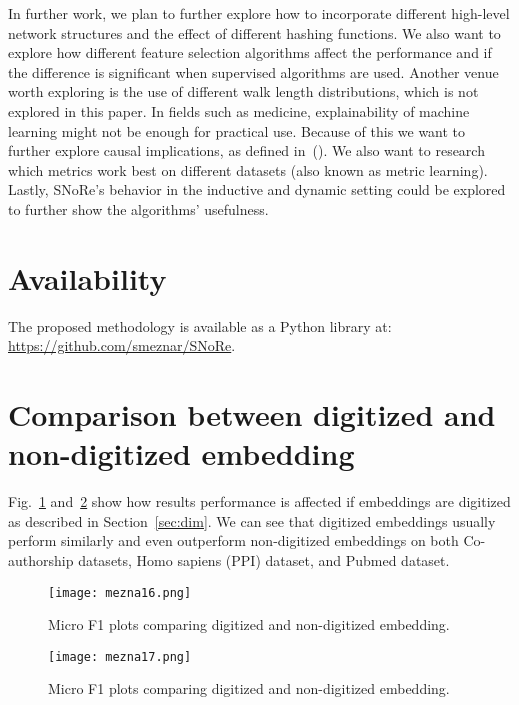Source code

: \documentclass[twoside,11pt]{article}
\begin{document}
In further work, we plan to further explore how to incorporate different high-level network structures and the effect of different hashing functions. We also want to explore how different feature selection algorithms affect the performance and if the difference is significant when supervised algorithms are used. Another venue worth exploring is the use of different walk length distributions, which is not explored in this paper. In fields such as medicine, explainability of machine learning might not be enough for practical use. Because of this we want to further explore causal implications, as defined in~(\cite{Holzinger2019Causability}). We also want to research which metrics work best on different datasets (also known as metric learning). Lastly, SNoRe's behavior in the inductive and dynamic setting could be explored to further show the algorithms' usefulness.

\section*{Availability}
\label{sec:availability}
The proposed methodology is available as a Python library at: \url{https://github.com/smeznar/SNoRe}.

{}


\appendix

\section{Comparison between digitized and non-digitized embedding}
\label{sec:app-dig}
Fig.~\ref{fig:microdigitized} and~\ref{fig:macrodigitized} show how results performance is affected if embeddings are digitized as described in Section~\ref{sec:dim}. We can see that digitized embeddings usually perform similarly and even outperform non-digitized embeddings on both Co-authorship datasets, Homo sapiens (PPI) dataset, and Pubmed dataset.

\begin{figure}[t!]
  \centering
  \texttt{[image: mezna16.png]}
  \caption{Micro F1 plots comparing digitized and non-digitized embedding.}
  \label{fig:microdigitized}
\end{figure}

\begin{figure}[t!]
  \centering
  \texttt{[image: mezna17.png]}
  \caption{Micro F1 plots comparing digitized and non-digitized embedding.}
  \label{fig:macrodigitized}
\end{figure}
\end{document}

* Instructions to follow: Set out, exactly as written, the lines from the line with "The proposed methodology" to the last line of the records, inclusive, and only those lines.

* Task response:
The proposed methodology is available as a Python library at: \url{https://github.com/smeznar/SNoRe}.

{}


\appendix

\section{Comparison between digitized and non-digitized embedding}
\label{sec:app-dig}
Fig.~\ref{fig:microdigitized} and~\ref{fig:macrodigitized} show how results performance is affected if embeddings are digitized as described in Section~\ref{sec:dim}. We can see that digitized embeddings usually perform similarly and even outperform non-digitized embeddings on both Co-authorship datasets, Homo sapiens (PPI) dataset, and Pubmed dataset.

\begin{figure}[t!]
  \centering
  \texttt{[image: mezna16.png]}
  \caption{Micro F1 plots comparing digitized and non-digitized embedding.}
  \label{fig:microdigitized}
\end{figure}

\begin{figure}[t!]
  \centering
  \texttt{[image: mezna17.png]}
  \caption{Micro F1 plots comparing digitized and non-digitized embedding.}
  \label{fig:macrodigitized}
\end{figure}
\end{document}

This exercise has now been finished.